Nevertheless, the risks to the planet from global warming are
frightening as GHGs continue their inexorable rise. According to The
Guardian,
the word “risk” is used 230 times in the IPCC report.
The
latest report discusses in great detail the major problems facing
global society: food and water scarcity, biodiversity loss and
species extinction, starvation and health issues, humanitarian crises
and mass migrations, international tensions and resource wars, social
breakdown and civil unrest. The worst impacts of climate change will
be felt by the weak, the poor and the elderly primarily in the
developing world – is that why we are so indifferent in North
America?
The
third part of the IPCC’s latest assessment report was released in
mid April. It demonstrates how fossil fuel driven GHG emissions have
risen to unprecedented levels and why it will take unprecedented
efforts to reduce them in order to restrict global temperature
increases to 2 degrees C. The IPCC message is clear and unequivocal:
divest from fossil fuels and move to renewable energy sources
immediately. Equally clear is the ethical imperative: stop building
pipelines that transport polluting oil.
In
addition to exacerbating GHG levels, the tar sands also have an
immense surface footprint. The volume of natural gas and water needed
to fuel the steaming process, the toxic waste water stagnating in
ponds and contaminating both the groundwater and the Athabasca River,
the air pollutants affecting nearby communities and the desecration
of the boreal forests are staggering.
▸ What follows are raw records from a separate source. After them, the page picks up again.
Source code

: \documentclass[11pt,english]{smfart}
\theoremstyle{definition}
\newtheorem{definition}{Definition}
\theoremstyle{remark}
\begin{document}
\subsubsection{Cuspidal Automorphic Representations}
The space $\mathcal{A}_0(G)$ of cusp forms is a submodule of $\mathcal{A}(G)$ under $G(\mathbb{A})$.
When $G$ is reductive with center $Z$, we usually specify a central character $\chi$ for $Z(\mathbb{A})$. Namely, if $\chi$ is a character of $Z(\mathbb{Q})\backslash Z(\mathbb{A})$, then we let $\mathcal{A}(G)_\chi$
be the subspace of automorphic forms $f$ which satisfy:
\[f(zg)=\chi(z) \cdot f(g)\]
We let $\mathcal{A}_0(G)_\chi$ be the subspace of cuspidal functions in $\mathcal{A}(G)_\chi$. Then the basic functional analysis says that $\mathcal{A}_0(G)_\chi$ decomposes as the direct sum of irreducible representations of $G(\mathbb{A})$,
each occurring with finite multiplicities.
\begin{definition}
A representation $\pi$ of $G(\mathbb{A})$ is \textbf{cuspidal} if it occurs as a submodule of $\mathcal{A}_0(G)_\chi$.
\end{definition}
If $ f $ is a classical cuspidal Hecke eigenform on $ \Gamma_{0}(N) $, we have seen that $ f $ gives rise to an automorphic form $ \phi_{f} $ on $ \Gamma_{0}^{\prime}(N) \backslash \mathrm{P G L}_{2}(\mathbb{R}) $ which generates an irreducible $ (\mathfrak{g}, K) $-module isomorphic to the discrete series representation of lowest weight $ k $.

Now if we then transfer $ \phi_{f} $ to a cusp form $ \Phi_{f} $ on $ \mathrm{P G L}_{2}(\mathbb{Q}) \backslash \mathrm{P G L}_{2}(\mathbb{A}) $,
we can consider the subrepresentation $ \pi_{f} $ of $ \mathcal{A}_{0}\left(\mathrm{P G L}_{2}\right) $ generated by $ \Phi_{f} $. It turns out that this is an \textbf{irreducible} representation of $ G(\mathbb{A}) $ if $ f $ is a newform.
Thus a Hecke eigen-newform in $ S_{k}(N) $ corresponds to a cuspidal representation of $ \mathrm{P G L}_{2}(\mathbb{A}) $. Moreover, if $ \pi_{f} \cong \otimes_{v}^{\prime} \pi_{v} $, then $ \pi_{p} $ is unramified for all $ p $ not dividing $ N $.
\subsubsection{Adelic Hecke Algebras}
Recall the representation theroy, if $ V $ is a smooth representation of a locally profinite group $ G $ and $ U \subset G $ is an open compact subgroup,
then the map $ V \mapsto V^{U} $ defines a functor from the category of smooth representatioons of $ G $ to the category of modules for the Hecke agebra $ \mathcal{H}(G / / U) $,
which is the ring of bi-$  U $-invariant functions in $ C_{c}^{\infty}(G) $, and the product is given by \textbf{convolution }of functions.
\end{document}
The carbon footprint of the
extracted bitumen measured by GHG emissions per barrel is 17 percent
higher than conventional crude oil production in North America and
this figure will increase as the deeper deposits are mined.
Andrew
Nikiforuk, one of Canada’s preeminent energy commentators, reported
in The Tyee
that major bitumen seepages have been occurring in the tar sands for
years without public knowledge. The surface seeping appears to be
caused by the steam injection methods (SAGD) used to release the
subterranean bitumen deposits. The intense pressure created by the
steam has cracked the protective caprock creating fissures through
which bitumen and waste water emerge polluting the groundwater and
wetlands. The underground pressure also raises the surrounding
surface and as the bitumen is extracted, it subsides unevenly playing
havoc with the natural forest cover.
The
Alberta Energy Regulator, which is funded entirely by the fossil fuel
industry, has imposed a “no steaming” order in parts of the tar
sands. This is a significant development because eighty percent of
the remaining bitumen is buried and can only be extracted by
steaming. Therefore, if the ban on steaming becomes more widespread
in the tar sands to protect sensitive ecosystems, bitumen extraction
would grind to a halt dooming the NGP. No dilbit, no need for a
pipeline to the Pacific.
The
JRP report spells out 209 conditions that Enbridge must meet in
building the NGP. But as David Anderson, a former Minister of the
Environment, explained in an article in the Times
Colonist,
laying out the conditions is easy – whether they will be implemented is
another question. The NEB has the responsibility for enforcing some
of these conditions although the Cabinet can request that the Board
modify its decisions. More disconcerting, however, are the powers the
Government has arrogated to itself as part of Omnibus Bill C-38. The
Environmental Assessment Act was gutted in C-38 providing
opportunities for politicians to override many of the JRP’s
protective conditions for building the Northern Gateway pipelines.
Dilbit
spill in Arkansas 2013
|
Kalamazoo 2010: "stinging" bitumen on river bottom (EPA) |
2014 Washington state landslide |
Douglas channel |
Likewise, the link between tsunamis and seismic instability in BC coastal waters received short shrift in the report. Government hydrographic charts show that the Douglas Channel follows a substantial fault line. In the past, at least two major underwater landslides have occurred in the channel. The stability of surrounding land forms merits far more scrutiny in determining the safety of a project of this nature than the JRP was prepared to countenance.
The
danger of dilbit spills don’t end at the pipeline terminal at
Kitimat. Supertankers loaded with dilbit will have to traverse the
narrow Douglas Channel to open water while condensate tankers from
Asia will sail up the waterway to unload compressed gas at the
Kitimat terminal. The channel is a busy shipping route already plied
by freighters, bulk resource carriers, ferries, tankers and cruise
liners. In the past dozen years there have been five major accidents
on the waterway, including the sinking of the BC ferry, Queen
of the North.
The NGP would add at least one large tanker a day to traffic on the
Douglas Channel.
The
BC government is ramping up the development of the liquid natural gas
(LNG) industry in the interior of the coastal region and Kitimat is
designated to become a major LNG terminal. Hundreds of pressurized
LNG tankers headed for Asia will add even more pressure to a crowded
waterway. An armada of tugboats cannot assure the safety of tankers
in the foggy waters of the Douglas Channel. If a dilbit supertanker
ever rammed an LNG tanker, the inferno would dwarf the Halifax
explosion of 1917.
Once
the dilbit is loaded on to tankers at Kitimat, the Enbridge
consortium will be free of any liability for damages and compensation
from oil spills. The owners of the tankers take on that liability.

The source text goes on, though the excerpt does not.